Computing lifetimes involves a backward dataflow analysis over the control flow graph. We walk the instructions in reverse order, tracking which values are currently live. When we see the definition or use of a value, we know it is live at that instruction. 计算生命周期涉及对控制流图进行反向数据流分析。我们以相反的顺序遍历指令,跟踪哪些数值当前是存活的。当我们看到一个数值的定义或使用时,我们就知道它在该指令处是存活的。
ZJIT has a debugging option to dump live range graphs like this: ZJIT 有一个调试选项可以导出如下的活跃范围图:
$ ruby --zjit-call-threshold=2 --zjit-dump-lir=live_intervals ../test.rb
Here is an example of the output graph from one basic block as an excerpt from many blocks in a larger function: 这是一个来自较大函数中多个基本块之一的输出图示例:
v0 v1 v2 v3 v4 v5 v6 v7 v8 v9 v10 v11
--- --- --- --- --- --- --- --- --- --- --- ---
i0 : . . . . . . . . . . . . FrameSetup
i2 : v . . . . . . . . . . . v0 = Load [x21 - 0x28]

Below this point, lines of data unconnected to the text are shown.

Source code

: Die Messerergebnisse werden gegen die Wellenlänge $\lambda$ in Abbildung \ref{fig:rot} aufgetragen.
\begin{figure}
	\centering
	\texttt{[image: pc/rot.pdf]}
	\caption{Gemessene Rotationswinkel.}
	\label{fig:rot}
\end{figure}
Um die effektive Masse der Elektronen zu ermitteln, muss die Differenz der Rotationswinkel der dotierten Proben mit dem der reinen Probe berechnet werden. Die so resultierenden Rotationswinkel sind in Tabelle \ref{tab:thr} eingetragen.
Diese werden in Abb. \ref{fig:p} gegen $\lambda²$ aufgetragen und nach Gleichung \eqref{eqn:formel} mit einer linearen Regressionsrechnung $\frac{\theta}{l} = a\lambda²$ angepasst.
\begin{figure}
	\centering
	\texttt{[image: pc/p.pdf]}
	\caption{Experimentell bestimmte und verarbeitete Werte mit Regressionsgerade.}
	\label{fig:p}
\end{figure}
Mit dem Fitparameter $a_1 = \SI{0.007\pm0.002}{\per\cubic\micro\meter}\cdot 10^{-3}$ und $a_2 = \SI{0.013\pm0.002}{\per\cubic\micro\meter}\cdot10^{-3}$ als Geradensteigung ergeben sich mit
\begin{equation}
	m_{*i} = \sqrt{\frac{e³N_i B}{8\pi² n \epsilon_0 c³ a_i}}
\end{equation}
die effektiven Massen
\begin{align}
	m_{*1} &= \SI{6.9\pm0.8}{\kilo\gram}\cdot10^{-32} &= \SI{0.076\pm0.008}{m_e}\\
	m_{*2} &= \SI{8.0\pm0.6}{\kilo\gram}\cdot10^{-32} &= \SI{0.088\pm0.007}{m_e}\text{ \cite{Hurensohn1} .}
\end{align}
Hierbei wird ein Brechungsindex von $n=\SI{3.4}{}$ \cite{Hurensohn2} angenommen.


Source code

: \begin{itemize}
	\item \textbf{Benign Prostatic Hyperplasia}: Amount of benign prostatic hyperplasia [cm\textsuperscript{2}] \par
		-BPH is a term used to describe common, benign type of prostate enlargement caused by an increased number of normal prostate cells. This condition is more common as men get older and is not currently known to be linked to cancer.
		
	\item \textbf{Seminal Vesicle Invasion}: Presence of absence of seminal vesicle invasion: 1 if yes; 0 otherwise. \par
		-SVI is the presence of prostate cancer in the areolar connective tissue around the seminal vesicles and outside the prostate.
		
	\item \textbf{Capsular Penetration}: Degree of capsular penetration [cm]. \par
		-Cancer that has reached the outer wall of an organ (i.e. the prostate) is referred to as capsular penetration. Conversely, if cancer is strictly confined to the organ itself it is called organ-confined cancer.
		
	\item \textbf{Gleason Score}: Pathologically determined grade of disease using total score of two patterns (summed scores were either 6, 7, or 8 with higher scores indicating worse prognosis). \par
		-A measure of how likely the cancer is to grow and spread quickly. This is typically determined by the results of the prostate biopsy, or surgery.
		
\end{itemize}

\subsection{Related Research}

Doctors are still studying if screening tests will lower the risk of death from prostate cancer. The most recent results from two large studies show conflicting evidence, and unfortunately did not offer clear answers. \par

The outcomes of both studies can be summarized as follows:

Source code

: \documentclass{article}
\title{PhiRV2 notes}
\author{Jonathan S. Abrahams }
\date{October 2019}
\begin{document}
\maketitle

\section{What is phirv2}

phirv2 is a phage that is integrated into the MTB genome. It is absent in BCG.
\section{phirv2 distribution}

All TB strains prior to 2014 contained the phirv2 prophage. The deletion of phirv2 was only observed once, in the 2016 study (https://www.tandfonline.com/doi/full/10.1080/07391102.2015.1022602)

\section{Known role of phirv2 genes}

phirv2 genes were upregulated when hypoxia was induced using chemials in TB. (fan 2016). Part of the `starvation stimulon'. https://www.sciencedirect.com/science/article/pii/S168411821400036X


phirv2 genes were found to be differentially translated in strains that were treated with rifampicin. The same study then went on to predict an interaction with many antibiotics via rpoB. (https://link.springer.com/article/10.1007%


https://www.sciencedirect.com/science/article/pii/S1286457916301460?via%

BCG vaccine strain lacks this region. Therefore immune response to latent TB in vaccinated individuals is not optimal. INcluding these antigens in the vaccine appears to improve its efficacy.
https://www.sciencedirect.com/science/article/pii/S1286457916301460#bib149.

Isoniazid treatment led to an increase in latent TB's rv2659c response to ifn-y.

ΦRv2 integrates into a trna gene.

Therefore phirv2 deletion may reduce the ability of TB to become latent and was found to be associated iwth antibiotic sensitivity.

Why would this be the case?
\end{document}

i4 : █ v . . . . . . . . . . v1 = Load [x21 - 0x20]
i6 : █ █ . . . . . . . . . . Jmp bb3_l2([x19 + 0x18], v0, v1)
As mentioned earlier, in ZJIT, SSA variables names are just numbers. In the block above we have 12 variables numbered 0 through 11. These variables are listed in the first 如前所述,在 ZJIT 中,SSA 变量名只是数字。在上面的块中,我们有 12 个编号从 0 到 11 的变量。这些变量列在第一行。